> [WHAT IS REQUIRED] Below is some material. Set down exactly the line where "help messages |" appears and all lines after it, and stop at the last line.

> [AVAILABLE DATA]
___

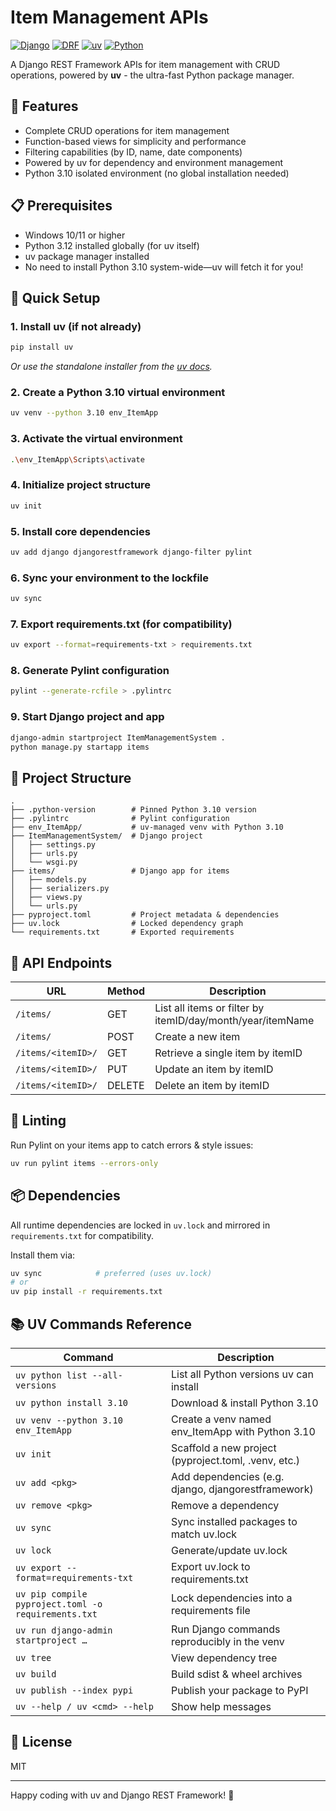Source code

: # Item Management APIs

[![Django](https://img.shields.io/badge/Django-4.2+-green.svg)](https://www.djangoproject.com/)
[![DRF](https://img.shields.io/badge/Django%20REST%20Framework-3.14+-red.svg)](https://www.django-rest-framework.org/)
[![uv](https://img.shields.io/badge/uv-powered-blue.svg)](https://github.com/astral-sh/uv)
[![Python](https://img.shields.io/badge/Python-3.10-yellow.svg)](https://www.python.org/)

A Django REST Framework APIs for item management with CRUD operations, powered by **uv** - the ultra-fast Python package manager.

## 🌟 Features

- Complete CRUD operations for item management
- Function-based views for simplicity and performance
- Filtering capabilities (by ID, name, date components)
- Powered by uv for dependency and environment management
- Python 3.10 isolated environment (no global installation needed)

## 📋 Prerequisites

- Windows 10/11 or higher
- Python 3.12 installed globally (for uv itself)
- uv package manager installed
- No need to install Python 3.10 system-wide—uv will fetch it for you!

## 🚀 Quick Setup

### 1. Install uv (if not already)

```bash
pip install uv
```
*Or use the standalone installer from the [uv docs](https://github.com/astral-sh/uv).*

### 2. Create a Python 3.10 virtual environment

```bash
uv venv --python 3.10 env_ItemApp
```

### 3. Activate the virtual environment

```bash
.\env_ItemApp\Scripts\activate
```

### 4. Initialize project structure

```bash
uv init
```

### 5. Install core dependencies

```bash
uv add django djangorestframework django-filter pylint
```

### 6. Sync your environment to the lockfile

```bash
uv sync
```

### 7. Export requirements.txt (for compatibility)

```bash
uv export --format=requirements-txt > requirements.txt
```

### 8. Generate Pylint configuration

```bash
pylint --generate-rcfile > .pylintrc
```

### 9. Start Django project and app

```bash
django-admin startproject ItemManagementSystem .
python manage.py startapp items
```

## 📁 Project Structure

```
.
├── .python-version        # Pinned Python 3.10 version
├── .pylintrc              # Pylint configuration
├── env_ItemApp/           # uv-managed venv with Python 3.10
├── ItemManagementSystem/  # Django project
│   ├── settings.py
│   ├── urls.py
│   └── wsgi.py
├── items/                 # Django app for items
│   ├── models.py
│   ├── serializers.py
│   ├── views.py
│   └── urls.py
├── pyproject.toml         # Project metadata & dependencies
├── uv.lock                # Locked dependency graph
└── requirements.txt       # Exported requirements
```

## 🔌 API Endpoints

| URL | Method | Description |
|-----|--------|-------------|
| `/items/` | GET | List all items or filter by itemID/day/month/year/itemName |
| `/items/` | POST | Create a new item |
| `/items/<itemID>/` | GET | Retrieve a single item by itemID |
| `/items/<itemID>/` | PUT | Update an item by itemID |
| `/items/<itemID>/` | DELETE | Delete an item by itemID |

## 🧹 Linting

Run Pylint on your items app to catch errors & style issues:

```bash
uv run pylint items --errors-only
```

## 📦 Dependencies

All runtime dependencies are locked in `uv.lock` and mirrored in `requirements.txt` for compatibility.

Install them via:

```bash
uv sync            # preferred (uses uv.lock)
# or
uv pip install -r requirements.txt
```

## 📚 UV Commands Reference

| Command | Description |
|---------|-------------|
| `uv python list --all-versions` | List all Python versions uv can install |
| `uv python install 3.10` | Download & install Python 3.10 |
| `uv venv --python 3.10 env_ItemApp` | Create a venv named env_ItemApp with Python 3.10 |
| `uv init` | Scaffold a new project (pyproject.toml, .venv, etc.) |
| `uv add <pkg>` | Add dependencies (e.g. django, djangorestframework) |
| `uv remove <pkg>` | Remove a dependency |
| `uv sync` | Sync installed packages to match uv.lock |
| `uv lock` | Generate/update uv.lock |
| `uv export --format=requirements-txt` | Export uv.lock to requirements.txt |
| `uv pip compile pyproject.toml -o requirements.txt` | Lock dependencies into a requirements file |
| `uv run django-admin startproject …` | Run Django commands reproducibly in the venv |
| `uv tree` | View dependency tree |
| `uv build` | Build sdist & wheel archives |
| `uv publish --index pypi` | Publish your package to PyPI |
| `uv --help / uv <cmd> --help` | Show help messages |

## 📄 License

MIT

---

Happy coding with uv and Django REST Framework! 🎉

___

> [RESPONSE TO THIS TASK]
| `uv --help / uv <cmd> --help` | Show help messages |

## 📄 License

MIT

---

Happy coding with uv and Django REST Framework! 🎉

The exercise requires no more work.